May I also indicate here that I am seeing several copies of my Bengali, and other Bossons appearing on the INTERNET. It could be considered aa compliment, but it would be professionally appropriate if these individuals would reference the use of our photos. IT IS VERY EASY TO KNOW WHEN YOU ARE SEEING MY ORIGINAL BOSSONS, EITHER FROM MY COLLECTION OR FOR SALE: THEY ALWAYS APPEAR SHOWN ON MY EXCLUSIVE BLUE BACKGROUND THAT I HAVE USED AS A COPYRIGHT SYMBOL SINCE OPENING DON'S COLLECTIBLES IN 1986.
THE FIVE-STRIPE BENGALI "looking rght at you."
Gilded Winston Churchill, produced for one year, 1966.
Fred Wright sculpted this coveted model of Churchill in 1965 (here see his incised signature on the right.)
It measures 5-1/2" and though it has no number within the Bossons numbering system, it would be part of the Series B Wall Masks. It is especially unique since it is one of a few members of the 'Bossons' Cast of Characters' that is real, and not "Imagical ™." Note the open cavity, outside hanger and incised copyright on the back, all unique to the original Gilded issue of Winston Churchill from Bossons.
SPECIAL NOTE: Churchill is one of several Bossons that has appeared on the open market having been "doctored" by amateur painters. In the original edition, it contains no less than three semi-gloss colors of rich antique gold, iridescent copper, and brilliant gold leaf. If you look closely at this model you will see those three authentic and original variations of color.

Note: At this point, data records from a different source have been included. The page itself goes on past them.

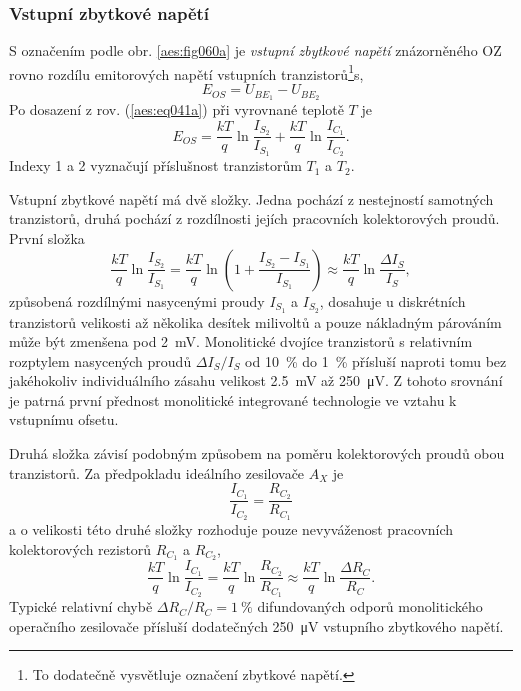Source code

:       \subsubsection{Vstupní zbytkové napětí}\label{aesIchIIIsecIIIssecVI}
        S označením podle obr. \ref{aes:fig060a} je \emph{vstupní zbytkové napětí} znázorněného OZ
        rovno rozdílu emitorových napětí vstupních tranzistorů\footnote{To dodatečně vysvětluje
        označení zbytkové napětí.}s,
        \begin{equation*}
          E_{OS} = U_{BE_1} - U_{BE_2}
        \end{equation*}
        Po dosazení z rov. (\ref{aes:eq041a}) při vyrovnané teplotě \(T\) je
        \begin{equation}\label{aes:eq046}
          E_{OS}  = \dfrac{kT}{q}\ln\dfrac{I_{S_2}}{I_{S_1}} + 
                    \dfrac{kT}{q}\ln\dfrac{I_{C_1}}{I_{C_2}}. 
        \end{equation}
        Indexy 1 a 2 vyznačují příslušnost tranzistorům \(T_1\) a \(T_2\).

        Vstupní zbytkové napětí má dvě složky. Jedna pochází z nestejností samotných tranzistorů,
        druhá pochází z rozdílnosti jejích pracovních kolektorových proudů. První složka
        \begin{equation}\label{aes:eq047}
          \dfrac{kT}{q}\ln\dfrac{I_{S_2}}{I_{S_1}} = 
          \dfrac{kT}{q}\ln\left(1+\dfrac{I_{S_2} - I_{S_1}}{I_{S_1}}\right) \approx 
          \dfrac{kT}{q}\ln\dfrac{\Delta I_{S}}{I_{S}}, 
        \end{equation}
        způsobená rozdílnými nasycenými proudy \(I_{S_1}\) a \(I_{S_2}\), dosahuje u diskrétních
        tranzistorů velikosti až několika desítek milivoltů a pouze nákladným párováním může být
        zmenšena pod \SI{2}{\mV}. Monolitické dvojíce tranzistorů s relativním rozptylem nasycených
        proudů \(\Delta I_S/I_S\) od \SI{10}{\percent} do \SI{1}{\percent} přísluší naproti tomu bez
        jakéhokoliv individuálního zásahu velikost \SI{2.5}{\mV} až \SI{250}{\uV}. Z tohoto srovnání
        je patrná první přednost monolitické integrované technologie ve vztahu k vstupnímu ofsetu.

        Druhá složka závisí podobným způsobem na poměru kolektorových proudů obou tranzistorů. Za
        předpokladu ideálního zesilovače \(A_X\) je
        \begin{equation}\label{aes:eq048}
          \dfrac{I_{C_1}}{I_{C_2}} = \dfrac{R_{C_2}}{R_{C_1}} 
        \end{equation}
        a o velikosti této druhé složky rozhoduje pouze nevyváženost pracovních kolektorových
        rezistorů \(R_{C_1}\) a \(R_{C_2}\),
        \begin{equation}\label{aes:eq049}
          \dfrac{kT}{q}\ln\dfrac{I_{C_1}}{I_{C_2}} = \dfrac{kT}{q}\ln\dfrac{R_{C_2}}{R_{C_1}}
          \approx\dfrac{kT}{q}\ln\dfrac{\Delta R_C}{R_C}.
        \end{equation}
        Typické relativní chybě \(\Delta R_C/R_C = \SI{1}{\percent}\) difundovaných odporů
        monolitického operačního zesilovače přísluší dodatečných \SI{250}{\uV} vstupního zbytkového
        napětí.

THE RAREST "BARE ARM CHEYENNE" INDIAN
Full colored experimental 1st version of Bare Arm Cheyenne from our personal collection. This full colored version has commanded a much higher price than the more often found 2nd version. There are differences in coloring, hair ribbons, armband, shield, and red heads of the feathers. Ken Potts told me "this variation was experimental and limited for economical reasons; it simply took too long to color, and only 5 or 6 were ever released.”
You may reference this same Bare Arm Cheyenne for original coloring as illulstrated in "Imagical World of Bossons, Robert E. Davis (see Book II (1994), page 69, upper right photo taken by D. Hardisty on his "copyright-blue background, May 27, 1986.) Photo used by permission.
Here is also shown the original copyright with production date of 1967 for this rare Cheyenne Indian, used on both Bare Arm and second "red-coated " editions. Original molding,and subsequent versions all include the open cavity, inside hanger and the incised copyright marking on the back of the head and they all include the inside hook that was embedded into the plaster.
TWO EDITIONS OF THE NIGERIAN MAN COMPARED
Several collectors have been discussing the authenticity of the Nigerian Man from Bossons with incised copyright of 1961. This is what I have written on the IBCS website in an attempt to clarify surface differences that were used by Bossons over the years. Here is what I have said so far:
Well, it appears I need to comment here. I do not REPAIR Bossons, I restore them to their original condition. I am proud to say that I am the only person that Ray Bossons recommended to restore their products. I have so many Bossons now in stock that came directly from the factory that it is not worth my time these days, and most people do not want to pay for the time it takes to do it right. Thus, the only restoration work I have been doing of late involves our rarest Bossons and Hummels. I did study, privately, for several years the restoration of pottery, glass, porcelain and gypsum plaster with several leaders in the field.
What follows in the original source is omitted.